FUGAZI'S BRENDAN CANTY has a new project: Dude scouts out a town with a good music scene, buys a house set for demolition, has some local bands play live in its living room, then burns it to the ground the next day. All this is filmed for his Burn to Shine DVD series, and the result is a time capsule on a million different levels. Canty recently set up production in Portland. He's done the same in Chicago, DC, and Louisville.

How did Burn to Shine come about?

Having just watched the Jem Cohen film document of Elliott Smith, Lucky Three, I realized that all one really needs to do is turn on the fucking camera to document history. We spent the day filming, with each band coming every hour on the hour and playing one song each, and documenting the little old out-of-date house, and afterwards realized it was a system that could be applied to other towns.

You work with local curators in each city. Who helped you with the Portland shoot?
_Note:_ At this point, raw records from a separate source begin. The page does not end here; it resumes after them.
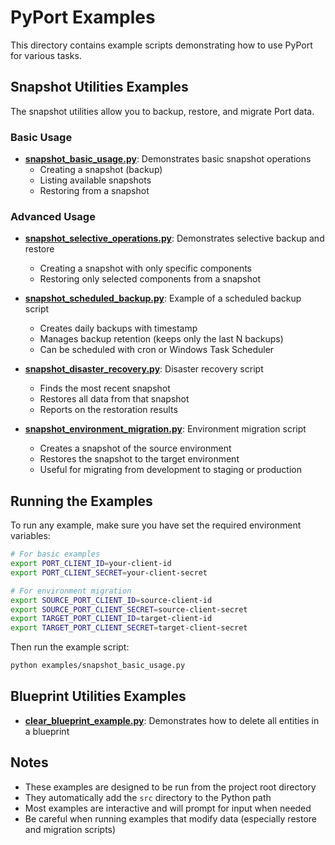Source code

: # PyPort Examples

This directory contains example scripts demonstrating how to use PyPort for various tasks.

## Snapshot Utilities Examples

The snapshot utilities allow you to backup, restore, and migrate Port data.

### Basic Usage

- **[snapshot_basic_usage.py](snapshot_basic_usage.py)**: Demonstrates basic snapshot operations
  - Creating a snapshot (backup)
  - Listing available snapshots
  - Restoring from a snapshot

### Advanced Usage

- **[snapshot_selective_operations.py](snapshot_selective_operations.py)**: Demonstrates selective backup and restore
  - Creating a snapshot with only specific components
  - Restoring only selected components from a snapshot

- **[snapshot_scheduled_backup.py](snapshot_scheduled_backup.py)**: Example of a scheduled backup script
  - Creates daily backups with timestamp
  - Manages backup retention (keeps only the last N backups)
  - Can be scheduled with cron or Windows Task Scheduler

- **[snapshot_disaster_recovery.py](snapshot_disaster_recovery.py)**: Disaster recovery script
  - Finds the most recent snapshot
  - Restores all data from that snapshot
  - Reports on the restoration results

- **[snapshot_environment_migration.py](snapshot_environment_migration.py)**: Environment migration script
  - Creates a snapshot of the source environment
  - Restores the snapshot to the target environment
  - Useful for migrating from development to staging or production

## Running the Examples

To run any example, make sure you have set the required environment variables:

```bash
# For basic examples
export PORT_CLIENT_ID=your-client-id
export PORT_CLIENT_SECRET=your-client-secret

# For environment migration
export SOURCE_PORT_CLIENT_ID=source-client-id
export SOURCE_PORT_CLIENT_SECRET=source-client-secret
export TARGET_PORT_CLIENT_ID=target-client-id
export TARGET_PORT_CLIENT_SECRET=target-client-secret
```

Then run the example script:

```bash
python examples/snapshot_basic_usage.py
```

## Blueprint Utilities Examples

- **[clear_blueprint_example.py](clear_blueprint_example.py)**: Demonstrates how to delete all entities in a blueprint

## Notes

- These examples are designed to be run from the project root directory
- They automatically add the `src` directory to the Python path
- Most examples are interactive and will prompt for input when needed
- Be careful when running examples that modify data (especially restore and migration scripts)
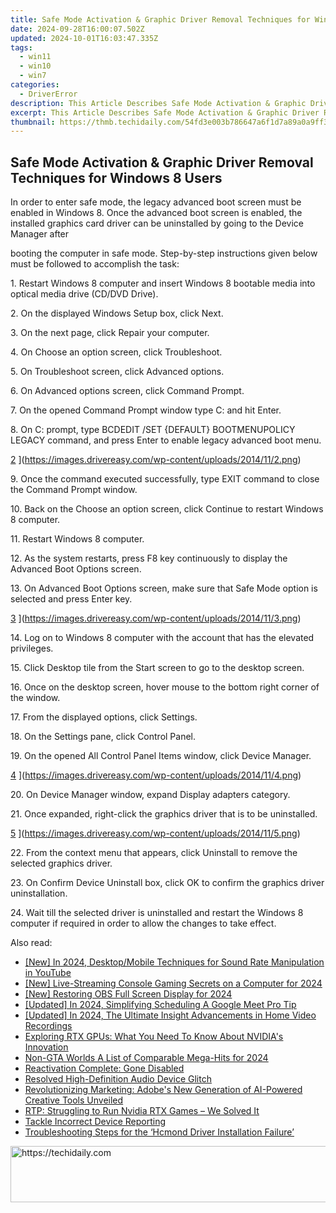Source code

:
 ```yaml
---
title: Safe Mode Activation & Graphic Driver Removal Techniques for Windows 8 Users
date: 2024-09-28T16:00:07.502Z
updated: 2024-10-01T16:03:47.335Z
tags:
  - win11
  - win10
  - win7
categories:
  - DriverError
description: This Article Describes Safe Mode Activation & Graphic Driver Removal Techniques for Windows 8 Users
excerpt: This Article Describes Safe Mode Activation & Graphic Driver Removal Techniques for Windows 8 Users
thumbnail: https://thmb.techidaily.com/54fd3e003b786647a6f1d7a89a0a9ff3e56e44f972b8ef6e36ebd7fc54a18cb3.jpg
---
```


## Safe Mode Activation & Graphic Driver Removal Techniques for Windows 8 Users

 In order to enter safe mode, the legacy advanced boot screen must be enabled in Windows 8\. Once the advanced boot screen is enabled, the installed graphics card driver can be uninstalled by going to the Device Manager after

 booting the computer in safe mode. Step-by-step instructions given below must be followed to accomplish the task:

  1\. Restart Windows 8 computer and insert Windows 8 bootable media into optical media drive (CD/DVD Drive).

  2\. On the displayed Windows Setup box, click Next.

  3\. On the next page, click Repair your computer.

  4\. On Choose an option screen, click Troubleshoot.

  5\. On Troubleshoot screen, click Advanced options.

  6\. On Advanced options screen, click Command Prompt.

  7\. On the opened Command Prompt window type C: and hit Enter.

  8\. On C: prompt, type BCDEDIT /SET {DEFAULT} BOOTMENUPOLICY LEGACY command, and press Enter to enable legacy advanced boot menu.

 [2](https://images.drivereasy.com/wp-content/uploads/2014/11/2.png) ](https://images.drivereasy.com/wp-content/uploads/2014/11/2.png)

 9\. Once the command executed successfully, type EXIT command to close the Command Prompt window.

  10\. Back on the Choose an option screen, click Continue to restart Windows 8 computer.

 11\. Restart Windows 8 computer.

  12\. As the system restarts, press F8 key continuously to display the Advanced Boot Options screen.

  13\. On Advanced Boot Options screen, make sure that Safe Mode option is selected and press Enter key.

 [3](https://images.drivereasy.com/wp-content/uploads/2014/11/3.png) ](https://images.drivereasy.com/wp-content/uploads/2014/11/3.png)

  14\. Log on to Windows 8 computer with the account that has the elevated privileges.

  15\. Click Desktop tile from the Start screen to go to the desktop screen.

  16\. Once on the desktop screen, hover mouse to the bottom right corner of the window.

  17\. From the displayed options, click Settings.

 18\. On the Settings pane, click Control Panel.

  19\. On the opened All Control Panel Items window, click Device Manager.

[4](https://images.drivereasy.com/wp-content/uploads/2014/11/4.png) ](https://images.drivereasy.com/wp-content/uploads/2014/11/4.png)

 20\. On Device Manager window, expand Display adapters category.

  21\. Once expanded, right-click the graphics driver that is to be uninstalled.

[5](https://images.drivereasy.com/wp-content/uploads/2014/11/5.png) ](https://images.drivereasy.com/wp-content/uploads/2014/11/5.png)

 22\. From the context menu that appears, click Uninstall to remove the selected graphics driver.

  23\. On Confirm Device Uninstall box, click OK to confirm the graphics driver uninstallation.

  24\. Wait till the selected driver is uninstalled and restart the Windows 8 computer if required in order to allow the changes to take effect.

<ins class="adsbygoogle"
     style="display:block"
     data-ad-format="autorelaxed"
     data-ad-client="ca-pub-7571918770474297"
     data-ad-slot="1223367746"></ins>

<ins class="adsbygoogle"
     style="display:block"
     data-ad-client="ca-pub-7571918770474297"
     data-ad-slot="8358498916"
     data-ad-format="auto"
     data-full-width-responsive="true"></ins>

<span class="atpl-alsoreadstyle">Also read:</span>
<div><ul>
<li><a href="https://youtube-lab.techidaily.com/n-2024-desktopmobile-techniques-for-sound-rate-manipulation-in-youtube/"><u>[New] In 2024, Desktop/Mobile Techniques for Sound Rate Manipulation in YouTube</u></a></li>
<li><a href="https://on-screen-recording.techidaily.com/new-live-streaming-console-gaming-secrets-on-a-computer-for-2024/"><u>[New] Live-Streaming Console Gaming Secrets on a Computer for 2024</u></a></li>
<li><a href="https://remote-screen-capture.techidaily.com/new-restoring-obs-full-screen-display-for-2024/"><u>[New] Restoring OBS Full Screen Display for 2024</u></a></li>
<li><a href="https://screen-sharing-recording.techidaily.com/updated-in-2024-simplifying-scheduling-a-google-meet-pro-tip/"><u>[Updated] In 2024, Simplifying Scheduling A Google Meet Pro Tip</u></a></li>
<li><a href="https://screen-mirroring-recording.techidaily.com/updated-in-2024-the-ultimate-insight-advancements-in-home-video-recordings/"><u>[Updated] In 2024, The Ultimate Insight Advancements in Home Video Recordings</u></a></li>
<li><a href="https://tech-recovery.techidaily.com/exploring-rtx-gpus-what-you-need-to-know-about-nvidias-innovation/"><u>Exploring RTX GPUs: What You Need To Know About NVIDIA's Innovation</u></a></li>
<li><a href="https://video-capture.techidaily.com/non-gta-worlds-a-list-of-comparable-mega-hits-for-2024/"><u>Non-GTA Worlds A List of Comparable Mega-Hits for 2024</u></a></li>
<li><a href="https://driver-error.techidaily.com/reactivation-complete-gone-disabled/"><u>Reactivation Complete: Gone Disabled</u></a></li>
<li><a href="https://driver-error.techidaily.com/resolved-high-definition-audio-device-glitch/"><u>Resolved High-Definition Audio Device Glitch</u></a></li>
<li><a href="https://app-tips.techidaily.com/revolutionizing-marketing-adobes-new-generation-of-ai-powered-creative-tools-unveiled/"><u>Revolutionizing Marketing: Adobe's New Generation of AI-Powered Creative Tools Unveiled</u></a></li>
<li><a href="https://driver-error.techidaily.com/rtp-struggling-to-run-nvidia-rtx-games-we-solved-it/"><u>RTP: Struggling to Run Nvidia RTX Games – We Solved It</u></a></li>
<li><a href="https://driver-error.techidaily.com/tackle-incorrect-device-reporting/"><u>Tackle Incorrect Device Reporting</u></a></li>
<li><a href="https://driver-error.techidaily.com/troubleshooting-steps-for-the-hcmond-driver-installation-failure/"><u>Troubleshooting Steps for the ‘Hcmond Driver Installation Failure’</u></a></li>
</ul></div>

<!-- affiliate ads begin -->
<a href="https://appsumo.8odi.net/c/5597632/2100526/7443" target="_top" id="2100526">
  <img src="//a.impactradius-go.com/display-ad/7443-2100526" border="0" alt="https://techidaily.com" width="728" height="90"/>
</a>
<img height="0" width="0" src="https://appsumo.8odi.net/i/5597632/2100526/7443" style="position:absolute;visibility:hidden;" border="0" />
<!-- affiliate ads end -->

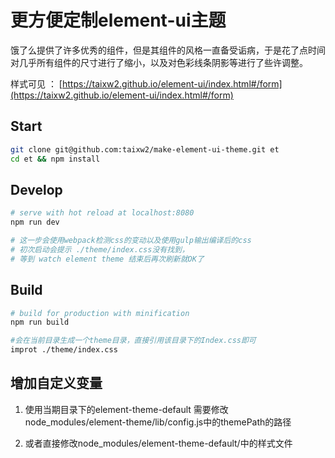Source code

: # 更方便定制element-ui主题

饿了么提供了许多优秀的组件，但是其组件的风格一直备受诟病，于是花了点时间对几乎所有组件的尺寸进行了缩小，以及对色彩线条阴影等进行了些许调整。

样式可见 ：
[https://taixw2.github.io/element-ui/index.html#/form](https://taixw2.github.io/element-ui/index.html#/form)

## Start

``` bash
git clone git@github.com:taixw2/make-element-ui-theme.git et
cd et && npm install
```

## Develop

``` bash
# serve with hot reload at localhost:8080
npm run dev

# 这一步会使用webpack检测css的变动以及使用gulp输出编译后的css
# 初次启动会提示 ./theme/index.css没有找到，
# 等到 watch element theme 结束后再次刷新就OK了

```

## Build

``` bash
# build for production with minification
npm run build

#会在当前目录生成一个theme目录，直接引用该目录下的Index.css即可
improt ./theme/index.css

```

## 增加自定义变量
1. 使用当期目录下的element-theme-default
  需要修改node_modules/element-theme/lib/config.js中的themePath的路径

2. 或者直接修改node_modules/element-theme-default/中的样式文件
My longtime friend John Moen introduced me to Chris Funk, his bandmate in the Decemberists, who just happens to be the most enthusiastic music fan on the planet. He was an immediate source of energy and resource for the project, and delivered a list of bands that was our most diverse yet. This whole project is built on trust and I like to have one degree of separation from all the bands. So the curator becomes the identity of the project. Funk chose the Decemberists (of course), Sleater-Kinney, the Shins, the Planet The, the Gossip, The Thermals, Wet Confetti, Lifesavas, Tom Heinl, Mirah, and the Ready, a band from the girls rock camp who are awesome. The day was fabulous and the house was bizarrely huge and suburban and new. To watch it burn is to be reminded of man's hubris.